As we watched, something visible only to the birds spooked them from their nests. While we could see many before, now their true numbers became clear. The sky over the western tip of the island became white with flying, crying terns.
We paddled back to shore. Riding the increasingly larger waves under my stern, I reflected on the intensity of the trip due to my lack of a camera or phone—which I was glad I hadn’t brought, as I had become pretty damp. Those tools offer insurance against missing something interesting. I can always look through my photos later and try to pull out the meaning of what I experienced. But without a device to document what I saw, I felt more of a pull to process what I observed in real time. I began noticing how I was writing the story of the day in my head—not in the sense of overanalyzing, but as a way to remember detail rather than vague impressions.
For practical reasons (documentation of rare wildlife, plant photos, nice pictures to look at!) I can’t forego the camera all the time, but if there was any trip to leave the lens at home, this was it.
Plant of the week: St. John’s Wort
Looking to me like a goldenrod with supersized flowers, St. John’s Wort (Hypericum perforatum) is actually not in the sunflower family at all, but in a family of its own called Hypericaceae. They thrive in full sun and thin soil. The plant above was part of a dense colony on the sidewalk. Introduced to North America from Europe, the plant has long had uses in herbal remedies and folk traditions, leading settlers to bring it along for the trip. In the midsummer German festival of St. Walpurgis Night (Walpurgisnacht), people would traditionally place St. John’s Wort over an image of the house to ward off demons.

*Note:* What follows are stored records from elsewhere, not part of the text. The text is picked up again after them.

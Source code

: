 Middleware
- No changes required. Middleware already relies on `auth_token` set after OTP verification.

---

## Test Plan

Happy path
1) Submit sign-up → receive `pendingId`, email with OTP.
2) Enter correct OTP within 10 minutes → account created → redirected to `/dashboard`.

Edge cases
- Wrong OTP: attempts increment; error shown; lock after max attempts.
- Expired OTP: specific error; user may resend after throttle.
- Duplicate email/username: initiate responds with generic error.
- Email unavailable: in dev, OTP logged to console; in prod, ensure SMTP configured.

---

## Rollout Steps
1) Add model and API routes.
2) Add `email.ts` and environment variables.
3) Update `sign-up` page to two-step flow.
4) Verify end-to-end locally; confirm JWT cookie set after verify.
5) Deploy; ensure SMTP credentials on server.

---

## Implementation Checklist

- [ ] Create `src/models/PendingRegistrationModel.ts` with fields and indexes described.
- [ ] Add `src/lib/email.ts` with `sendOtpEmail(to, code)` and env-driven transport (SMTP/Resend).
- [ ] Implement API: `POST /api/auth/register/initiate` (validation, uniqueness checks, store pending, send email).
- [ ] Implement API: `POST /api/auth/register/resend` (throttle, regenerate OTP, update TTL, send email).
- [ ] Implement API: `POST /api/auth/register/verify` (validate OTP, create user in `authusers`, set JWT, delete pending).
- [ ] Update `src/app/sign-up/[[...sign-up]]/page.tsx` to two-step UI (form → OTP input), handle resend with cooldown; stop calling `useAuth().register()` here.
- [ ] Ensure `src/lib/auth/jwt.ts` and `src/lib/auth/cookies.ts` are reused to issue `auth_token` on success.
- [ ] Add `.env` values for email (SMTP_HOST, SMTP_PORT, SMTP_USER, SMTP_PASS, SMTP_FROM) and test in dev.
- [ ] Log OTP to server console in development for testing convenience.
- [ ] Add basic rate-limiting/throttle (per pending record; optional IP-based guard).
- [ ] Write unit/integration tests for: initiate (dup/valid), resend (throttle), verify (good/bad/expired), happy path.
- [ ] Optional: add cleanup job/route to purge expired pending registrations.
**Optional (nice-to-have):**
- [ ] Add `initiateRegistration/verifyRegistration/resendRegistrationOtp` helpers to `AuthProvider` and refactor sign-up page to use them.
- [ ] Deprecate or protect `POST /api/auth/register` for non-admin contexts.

The species can outcompete many native plants in open habitats, and unlike other invasive species, it’s fairly resilient to fire. Conservation agencies began experimenting with insects that could eat St. John’s Wort, such as the klamathweed beetle, in the 1940s. The approach has had some success, and there are now five approved insect species used for biological control—the so-called “natural enemy” approach. However, the insects haven’t vanquished the species completely, and it continues to spread. If you have a yard affected by St. John’s Wort, your control method can be as simple as giving the flowers one last appreciative look and then pulling the roots out of the ground.